DVC questions
Q: Is there an equivalent of git restore <file>
for DVC?
Yes! You'll want dvc checkout
. It restores the corresponding verion of your
DVC-tracked file or directory from
the cache
to your local workspace.
Read up in our docs for more info!
Q: My dataset is made of more than a million small files. Can I use an archive format, like tar.gz
with DVC?
There are some downsides to using archive formats, and often we discourage it- but let's review some factors to consider, so you can make the best choice for your project.
- If your
tar.gz
file changes at all- perhaps because you changed a single file before zipping- you'll end up with an entirely new copy of the archive every time you commit!

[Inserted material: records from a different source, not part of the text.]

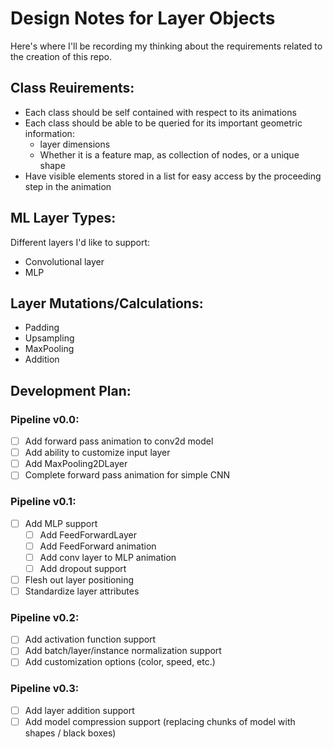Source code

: # Design Notes for Layer Objects
Here's where I'll be recording my thinking about the requirements related to the creation of this repo.

## Class Reuirements:
- Each class should be self contained with respect to its animations
- Each class should be able to be queried for its important geometric information:
    - layer dimensions
    - Whether it is a feature map, as collection of nodes, or a unique shape
- Have visible elements stored in a list for easy access by the proceeding step in the animation

## ML Layer Types:
Different layers I'd like to support:
- Convolutional layer
- MLP

## Layer Mutations/Calculations:
- Padding
- Upsampling
- MaxPooling
- Addition


## Development Plan:
### Pipeline v0.0:
- [ ] Add forward pass animation to conv2d model
- [ ] Add ability to customize input layer
- [ ] Add MaxPooling2DLayer
- [ ] Complete forward pass animation for simple CNN

### Pipeline v0.1:
- [ ] Add MLP support
    - [ ] Add FeedForwardLayer
    - [ ] Add FeedForward animation
    - [ ] Add conv layer to MLP animation
    - [ ] Add dropout support
- [ ] Flesh out layer positioning
- [ ] Standardize layer attributes

### Pipeline v0.2:
- [ ] Add activation function support
- [ ] Add batch/layer/instance normalization support
- [ ] Add customization options (color, speed, etc.)

### Pipeline v0.3:
- [ ] Add layer addition support
- [ ] Add model compression support (replacing chunks of model with shapes / black boxes)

This is not very space efficient, but if space isn't an issue it might not be a dealbreaker. - Because of the way we optimize data transfer, you'll end up transferring the
whole archive anytime you modify a single file and
dvc push
/dvc pull
. - In general, archives don't play nice with the concept of diffs. Looking back at your git history, it can be challenging to log how files were deleted, modified, or added when you're versioning archives.
While we can't do much about the general issues that archives present for
version control systems, DVC does have some options that might help you achieve
better data transfer speeds. We recommend exploring DVC's built-in parallelism-
data transfer functions like dvc push
and dvc pull
have a flag (-j
) for
increasing the number of jobs run simultaneously.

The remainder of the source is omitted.